(DESCRIPTION OF THE TASK):
The reply should match the listing below character for character, except that no image is carried over.

(PROVIDED DATA):

=== Begin Enclosure ===

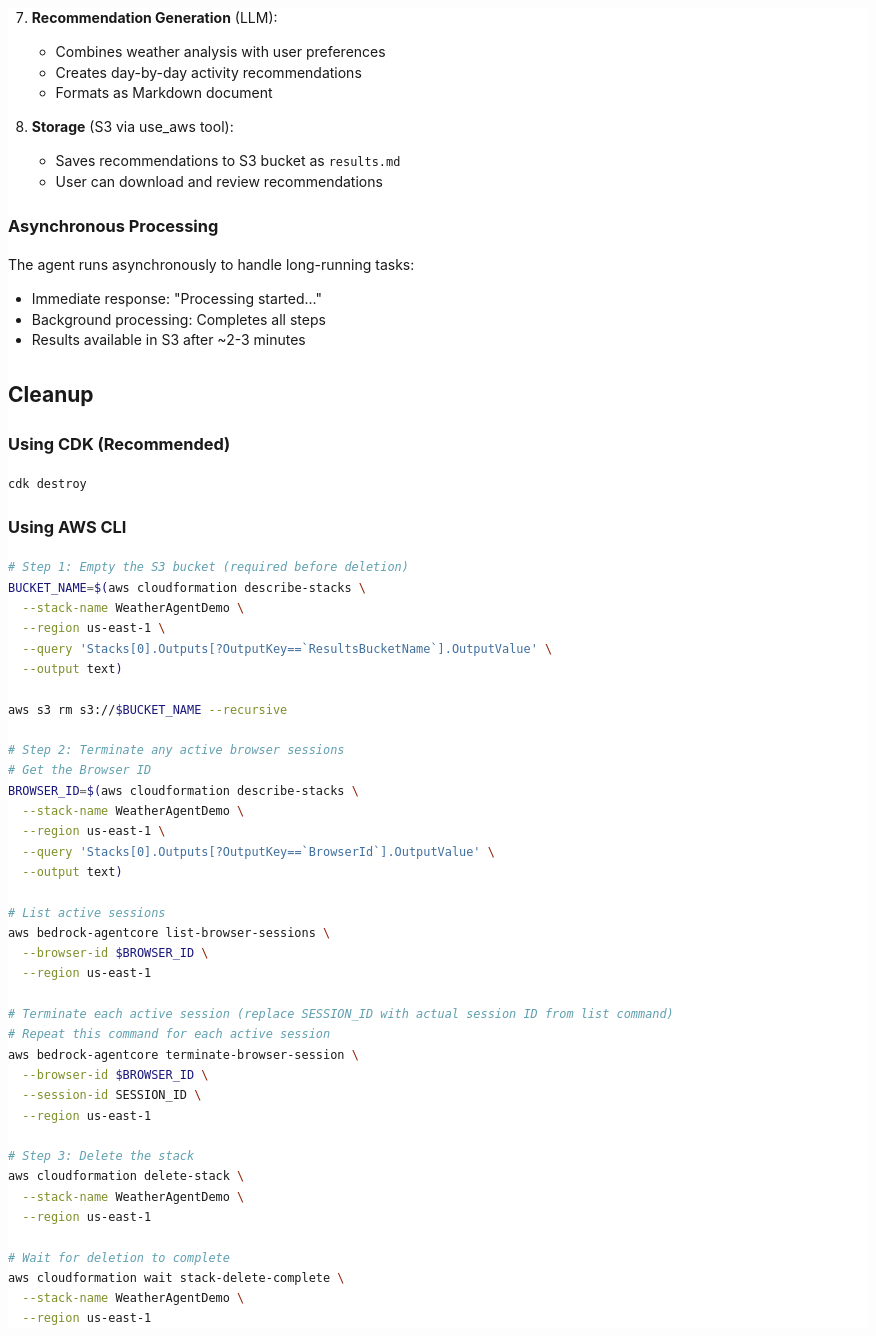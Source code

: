 7. **Recommendation Generation** (LLM):
   - Combines weather analysis with user preferences
   - Creates day-by-day activity recommendations
   - Formats as Markdown document

8. **Storage** (S3 via use_aws tool):
   - Saves recommendations to S3 bucket as `results.md`
   - User can download and review recommendations

### Asynchronous Processing

The agent runs asynchronously to handle long-running tasks:
- Immediate response: "Processing started..."
- Background processing: Completes all steps
- Results available in S3 after ~2-3 minutes

## Cleanup

### Using CDK (Recommended)

```bash
cdk destroy
```

### Using AWS CLI

```bash
# Step 1: Empty the S3 bucket (required before deletion)
BUCKET_NAME=$(aws cloudformation describe-stacks \
  --stack-name WeatherAgentDemo \
  --region us-east-1 \
  --query 'Stacks[0].Outputs[?OutputKey==`ResultsBucketName`].OutputValue' \
  --output text)

aws s3 rm s3://$BUCKET_NAME --recursive

# Step 2: Terminate any active browser sessions
# Get the Browser ID
BROWSER_ID=$(aws cloudformation describe-stacks \
  --stack-name WeatherAgentDemo \
  --region us-east-1 \
  --query 'Stacks[0].Outputs[?OutputKey==`BrowserId`].OutputValue' \
  --output text)

# List active sessions
aws bedrock-agentcore list-browser-sessions \
  --browser-id $BROWSER_ID \
  --region us-east-1

# Terminate each active session (replace SESSION_ID with actual session ID from list command)
# Repeat this command for each active session
aws bedrock-agentcore terminate-browser-session \
  --browser-id $BROWSER_ID \
  --session-id SESSION_ID \
  --region us-east-1

# Step 3: Delete the stack
aws cloudformation delete-stack \
  --stack-name WeatherAgentDemo \
  --region us-east-1

# Wait for deletion to complete
aws cloudformation wait stack-delete-complete \
  --stack-name WeatherAgentDemo \
  --region us-east-1
```
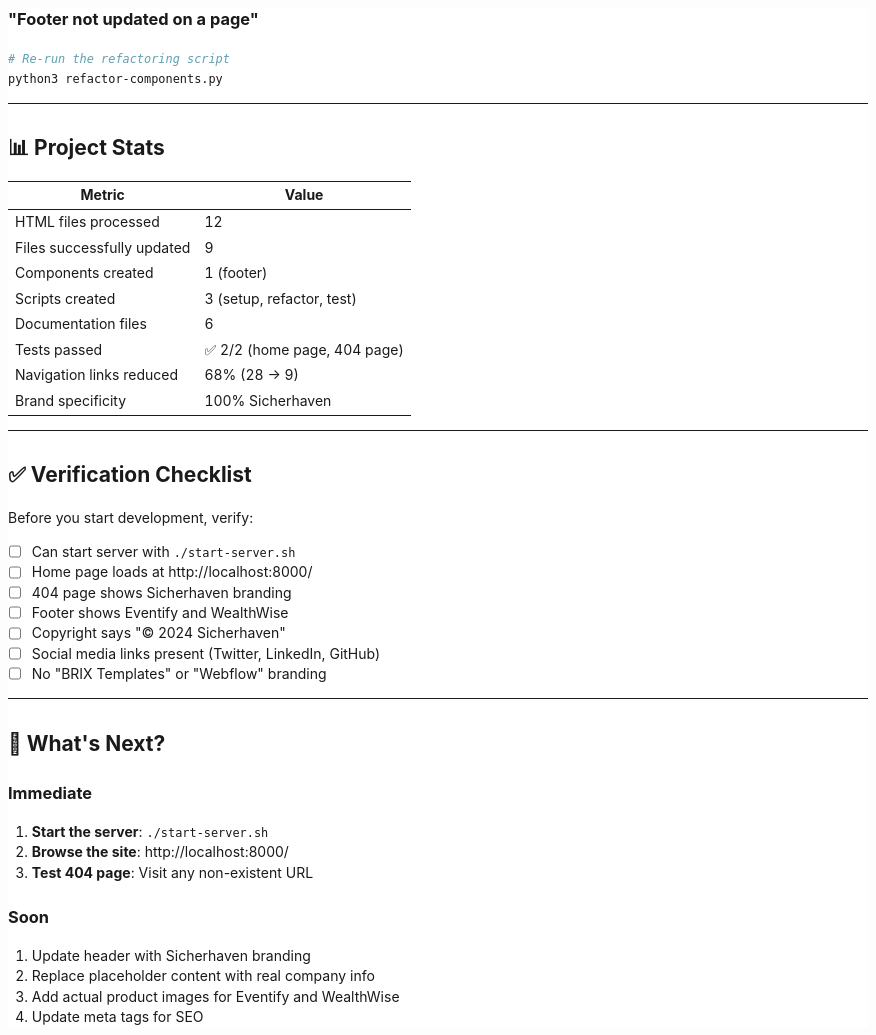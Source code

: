### "Footer not updated on a page"
```bash
# Re-run the refactoring script
python3 refactor-components.py
```

---

## 📊 Project Stats

| Metric | Value |
|--------|-------|
| HTML files processed | 12 |
| Files successfully updated | 9 |
| Components created | 1 (footer) |
| Scripts created | 3 (setup, refactor, test) |
| Documentation files | 6 |
| Tests passed | ✅ 2/2 (home page, 404 page) |
| Navigation links reduced | 68% (28 → 9) |
| Brand specificity | 100% Sicherhaven |

---

## ✅ Verification Checklist

Before you start development, verify:

- [ ] Can start server with `./start-server.sh`
- [ ] Home page loads at http://localhost:8000/
- [ ] 404 page shows Sicherhaven branding
- [ ] Footer shows Eventify and WealthWise
- [ ] Copyright says "© 2024 Sicherhaven"
- [ ] Social media links present (Twitter, LinkedIn, GitHub)
- [ ] No "BRIX Templates" or "Webflow" branding

---

## 🎯 What's Next?

### Immediate
1. **Start the server**: `./start-server.sh`
2. **Browse the site**: http://localhost:8000/
3. **Test 404 page**: Visit any non-existent URL

### Soon
1. Update header with Sicherhaven branding
2. Replace placeholder content with real company info
3. Add actual product images for Eventify and WealthWise
4. Update meta tags for SEO
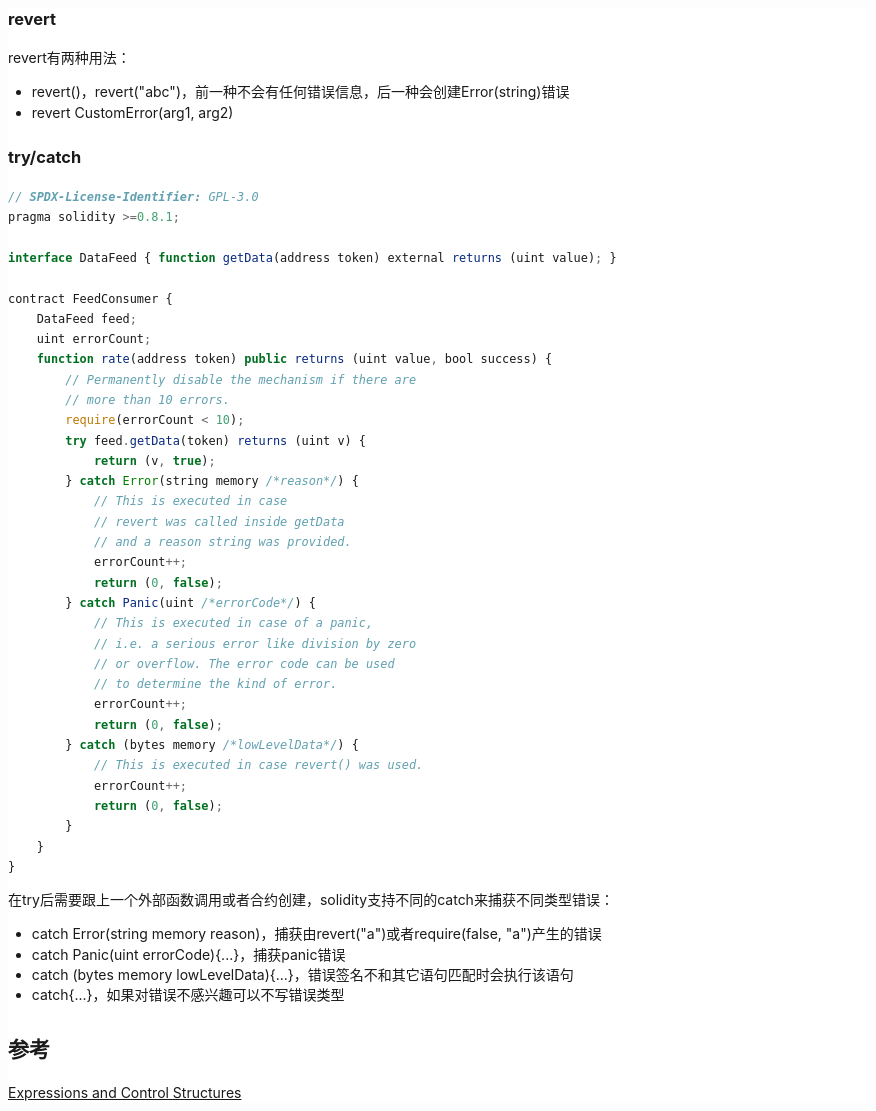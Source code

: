 ### revert

revert有两种用法：

* revert()，revert("abc")，前一种不会有任何错误信息，后一种会创建Error(string)错误
* revert CustomError(arg1, arg2)

### try/catch

```js
// SPDX-License-Identifier: GPL-3.0
pragma solidity >=0.8.1;

interface DataFeed { function getData(address token) external returns (uint value); }

contract FeedConsumer {
    DataFeed feed;
    uint errorCount;
    function rate(address token) public returns (uint value, bool success) {
        // Permanently disable the mechanism if there are
        // more than 10 errors.
        require(errorCount < 10);
        try feed.getData(token) returns (uint v) {
            return (v, true);
        } catch Error(string memory /*reason*/) {
            // This is executed in case
            // revert was called inside getData
            // and a reason string was provided.
            errorCount++;
            return (0, false);
        } catch Panic(uint /*errorCode*/) {
            // This is executed in case of a panic,
            // i.e. a serious error like division by zero
            // or overflow. The error code can be used
            // to determine the kind of error.
            errorCount++;
            return (0, false);
        } catch (bytes memory /*lowLevelData*/) {
            // This is executed in case revert() was used.
            errorCount++;
            return (0, false);
        }
    }
}
```

在try后需要跟上一个外部函数调用或者合约创建，solidity支持不同的catch来捕获不同类型错误：

* catch Error(string memory reason)，捕获由revert("a")或者require(false, "a")产生的错误
* catch Panic(uint errorCode){...}，捕获panic错误
* catch (bytes memory lowLevelData){...}，错误签名不和其它语句匹配时会执行该语句
* catch{...}，如果对错误不感兴趣可以不写错误类型

## 参考

[Expressions and Control Structures](https://docs.soliditylang.org/en/develop/control-structures.html#)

=== End Enclosure ===

(WRITTEN SOLUTION):
Source code

: 7. **Recommendation Generation** (LLM):
   - Combines weather analysis with user preferences
   - Creates day-by-day activity recommendations
   - Formats as Markdown document

8. **Storage** (S3 via use_aws tool):
   - Saves recommendations to S3 bucket as `results.md`
   - User can download and review recommendations

### Asynchronous Processing

The agent runs asynchronously to handle long-running tasks:
- Immediate response: "Processing started..."
- Background processing: Completes all steps
- Results available in S3 after ~2-3 minutes

## Cleanup

### Using CDK (Recommended)

```bash
cdk destroy
```

### Using AWS CLI

```bash
# Step 1: Empty the S3 bucket (required before deletion)
BUCKET_NAME=$(aws cloudformation describe-stacks \
  --stack-name WeatherAgentDemo \
  --region us-east-1 \
  --query 'Stacks[0].Outputs[?OutputKey==`ResultsBucketName`].OutputValue' \
  --output text)

aws s3 rm s3://$BUCKET_NAME --recursive

# Step 2: Terminate any active browser sessions
# Get the Browser ID
BROWSER_ID=$(aws cloudformation describe-stacks \
  --stack-name WeatherAgentDemo \
  --region us-east-1 \
  --query 'Stacks[0].Outputs[?OutputKey==`BrowserId`].OutputValue' \
  --output text)

# List active sessions
aws bedrock-agentcore list-browser-sessions \
  --browser-id $BROWSER_ID \
  --region us-east-1

# Terminate each active session (replace SESSION_ID with actual session ID from list command)
# Repeat this command for each active session
aws bedrock-agentcore terminate-browser-session \
  --browser-id $BROWSER_ID \
  --session-id SESSION_ID \
  --region us-east-1

# Step 3: Delete the stack
aws cloudformation delete-stack \
  --stack-name WeatherAgentDemo \
  --region us-east-1

# Wait for deletion to complete
aws cloudformation wait stack-delete-complete \
  --stack-name WeatherAgentDemo \
  --region us-east-1
```
Source code

:### "Footer not updated on a page"
```bash
# Re-run the refactoring script
python3 refactor-components.py
```

---

## 📊 Project Stats

| Metric | Value |
|--------|-------|
| HTML files processed | 12 |
| Files successfully updated | 9 |
| Components created | 1 (footer) |
| Scripts created | 3 (setup, refactor, test) |
| Documentation files | 6 |
| Tests passed | ✅ 2/2 (home page, 404 page) |
| Navigation links reduced | 68% (28 → 9) |
| Brand specificity | 100% Sicherhaven |

---

## ✅ Verification Checklist

Before you start development, verify:

- [ ] Can start server with `./start-server.sh`
- [ ] Home page loads at http://localhost:8000/
- [ ] 404 page shows Sicherhaven branding
- [ ] Footer shows Eventify and WealthWise
- [ ] Copyright says "© 2024 Sicherhaven"
- [ ] Social media links present (Twitter, LinkedIn, GitHub)
- [ ] No "BRIX Templates" or "Webflow" branding

---

## 🎯 What's Next?

### Immediate
1. **Start the server**: `./start-server.sh`
2. **Browse the site**: http://localhost:8000/
3. **Test 404 page**: Visit any non-existent URL

### Soon
1. Update header with Sicherhaven branding
2. Replace placeholder content with real company info
3. Add actual product images for Eventify and WealthWise
4. Update meta tags for SEO
Source code

: ### revert

revert有两种用法：

* revert()，revert("abc")，前一种不会有任何错误信息，后一种会创建Error(string)错误
* revert CustomError(arg1, arg2)

### try/catch

```js
// SPDX-License-Identifier: GPL-3.0
pragma solidity >=0.8.1;

interface DataFeed { function getData(address token) external returns (uint value); }

contract FeedConsumer {
    DataFeed feed;
    uint errorCount;
    function rate(address token) public returns (uint value, bool success) {
        // Permanently disable the mechanism if there are
        // more than 10 errors.
        require(errorCount < 10);
        try feed.getData(token) returns (uint v) {
            return (v, true);
        } catch Error(string memory /*reason*/) {
            // This is executed in case
            // revert was called inside getData
            // and a reason string was provided.
            errorCount++;
            return (0, false);
        } catch Panic(uint /*errorCode*/) {
            // This is executed in case of a panic,
            // i.e. a serious error like division by zero
            // or overflow. The error code can be used
            // to determine the kind of error.
            errorCount++;
            return (0, false);
        } catch (bytes memory /*lowLevelData*/) {
            // This is executed in case revert() was used.
            errorCount++;
            return (0, false);
        }
    }
}
```

在try后需要跟上一个外部函数调用或者合约创建，solidity支持不同的catch来捕获不同类型错误：

* catch Error(string memory reason)，捕获由revert("a")或者require(false, "a")产生的错误
* catch Panic(uint errorCode){...}，捕获panic错误
* catch (bytes memory lowLevelData){...}，错误签名不和其它语句匹配时会执行该语句
* catch{...}，如果对错误不感兴趣可以不写错误类型

## 参考

[Expressions and Control Structures](https://docs.soliditylang.org/en/develop/control-structures.html#)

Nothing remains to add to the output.